On entend régulièrement, comme une petite ritournelle, que les juges, qui ne sont en général pas élus, devraient se borner à juger, pas de créer de la norme, que seul le peuple souverain, directement ou par ses représentants élus, dispose de la légitimité de créer des règles de droit. C’est vrai, mais ce n’est pas si simple. Sortons nos codes.
Si, de façon conceptuelle, on peut affirmer que le juge n’est pas une source de droit, car il ne crée pas de normes comme le fait le législateur, en pratique, chacun s’accorde à reconnaître à la jurisprudence une autorité qui contribue à l’élaboration du droit. En effet, la loi ne peut pas tout prévoir et, dans bien des cas, le juge ne trouve dans aucun texte législatif ou réglementaire la solution au litige qui lui est soumis. De plus, dans bien des cas aussi, la loi nécessite d’être interprétée en raison soit de sa trop grande généralité soit de son ambiguïté.
Or le juge est tenu, en application de l’article 4 du Code civil, de statuer, même en cas d’insuffisance ou d’obscurité de la loi. Il s’ensuit que, dans bien des hypothèses, il est contraint d’élaborer lui-même une norme propre à trancher le litige. Autrement dit, l’absence de solution textuelle évidente au litige qui lui est soumis fonde le pouvoir, le devoir du juge de recourir à l’interprétation pour trouver une issue.

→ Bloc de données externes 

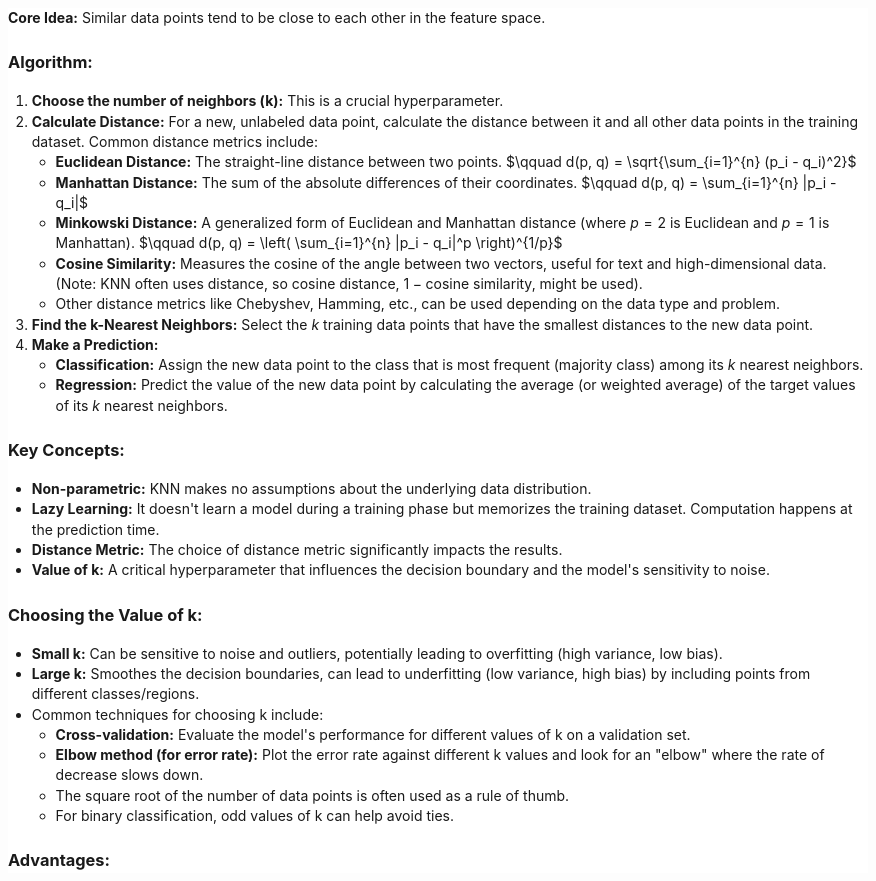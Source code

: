 **Core Idea:** Similar data points tend to be close to each other in the feature space.

### Algorithm:

1.  **Choose the number of neighbors (k):** This is a crucial hyperparameter.
2.  **Calculate Distance:** For a new, unlabeled data point, calculate the distance between it and all other data points in the training dataset. Common distance metrics include:
    * **Euclidean Distance:** The straight-line distance between two points.
        $\qquad d(p, q) = \sqrt{\sum_{i=1}^{n} (p_i - q_i)^2}$
    * **Manhattan Distance:** The sum of the absolute differences of their coordinates.
        $\qquad d(p, q) = \sum_{i=1}^{n} |p_i - q_i|$
    * **Minkowski Distance:** A generalized form of Euclidean and Manhattan distance (where $p=2$ is Euclidean and $p=1$ is Manhattan).
        $\qquad d(p, q) = \left( \sum_{i=1}^{n} |p_i - q_i|^p \right)^{1/p}$
    * **Cosine Similarity:** Measures the cosine of the angle between two vectors, useful for text and high-dimensional data. (Note: KNN often uses distance, so cosine distance, $1 - \text{cosine similarity}$, might be used).
    * Other distance metrics like Chebyshev, Hamming, etc., can be used depending on the data type and problem.
3.  **Find the k-Nearest Neighbors:** Select the $k$ training data points that have the smallest distances to the new data point.
4.  **Make a Prediction:**
    * **Classification:** Assign the new data point to the class that is most frequent (majority class) among its $k$ nearest neighbors.
    * **Regression:** Predict the value of the new data point by calculating the average (or weighted average) of the target values of its $k$ nearest neighbors.

### Key Concepts:

* **Non-parametric:** KNN makes no assumptions about the underlying data distribution.
* **Lazy Learning:** It doesn't learn a model during a training phase but memorizes the training dataset. Computation happens at the prediction time.
* **Distance Metric:** The choice of distance metric significantly impacts the results.
* **Value of k:** A critical hyperparameter that influences the decision boundary and the model's sensitivity to noise.

### Choosing the Value of k:

* **Small k:** Can be sensitive to noise and outliers, potentially leading to overfitting (high variance, low bias).
* **Large k:** Smoothes the decision boundaries, can lead to underfitting (low variance, high bias) by including points from different classes/regions.
* Common techniques for choosing k include:
    * **Cross-validation:** Evaluate the model's performance for different values of k on a validation set.
    * **Elbow method (for error rate):** Plot the error rate against different k values and look for an "elbow" where the rate of decrease slows down.
    * The square root of the number of data points is often used as a rule of thumb.
    * For binary classification, odd values of k can help avoid ties.

### Advantages:
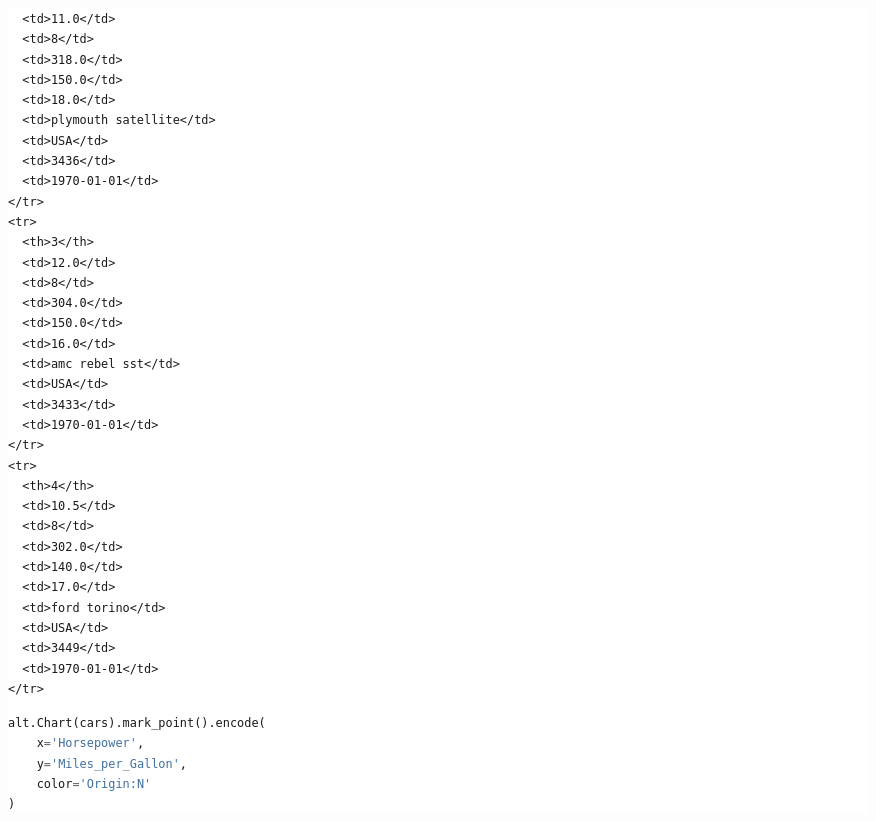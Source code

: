       <td>11.0</td>
      <td>8</td>
      <td>318.0</td>
      <td>150.0</td>
      <td>18.0</td>
      <td>plymouth satellite</td>
      <td>USA</td>
      <td>3436</td>
      <td>1970-01-01</td>
    </tr>
    <tr>
      <th>3</th>
      <td>12.0</td>
      <td>8</td>
      <td>304.0</td>
      <td>150.0</td>
      <td>16.0</td>
      <td>amc rebel sst</td>
      <td>USA</td>
      <td>3433</td>
      <td>1970-01-01</td>
    </tr>
    <tr>
      <th>4</th>
      <td>10.5</td>
      <td>8</td>
      <td>302.0</td>
      <td>140.0</td>
      <td>17.0</td>
      <td>ford torino</td>
      <td>USA</td>
      <td>3449</td>
      <td>1970-01-01</td>
    </tr>
  </tbody>
</table>




```python
alt.Chart(cars).mark_point().encode(
    x='Horsepower',
    y='Miles_per_Gallon',
    color='Origin:N'
)
```


<div class="vega-embed" id="a9bf100c-54ed-47e9-b4af-734ddfb94bbe"></div>

<style>
.vega-embed .vega-actions > a {
    transition: opacity 200ms ease-in;
    opacity: 0.3;
    margin-right: 0.6em;
    color: #444;
    text-decoration: none;
}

La loi est générale, le juge doit être concret
Ainsi en est-il lorsqu’aucun texte ne vient traiter directement la question, que l’ambiguïté de la loi ne permet pas d’en déduire le sens avec évidence, que l’application de plusieurs textes contradictoires semble difficile à combiner ou que le texte a besoin d’interprétation en raison de la survenance d’une modification de l’environnement réglementaire ou du besoin d’adapter à l’évolution des réalités économiques et sociales.
Dans d’autres cas encore, la loi, bien que claire, se heurte à des principes supérieurs, par exemple la Convention européenne de sauvegarde des droits de l’homme et des libertés fondamentales, de sorte que le juge est tenu de l’écarter. Enfin, lorsque la loi énonce une règle sous une forme générale, il revient au juge d’en dégager le sens concret applicable à la situation de fait dont il est saisi.
C’est ainsi que si la plupart des décisions de justice n’ont pour objet que de trancher des litiges individuels, certaines ont une portée plus grande qui peut dépasser l’enjeu du litige qui oppose les parties lorsque le juge y affirme un rôle créateur de droit, en complétant le silence, l’obscurité ou l’insuffisance de la loi, en interprétant un texte nouveau, en affirmant les principes nécessaires à la validité et la cohérence du système juridique ou en approuvant une évolution nécessaire du droit pour tenir compte des évolutions de la société.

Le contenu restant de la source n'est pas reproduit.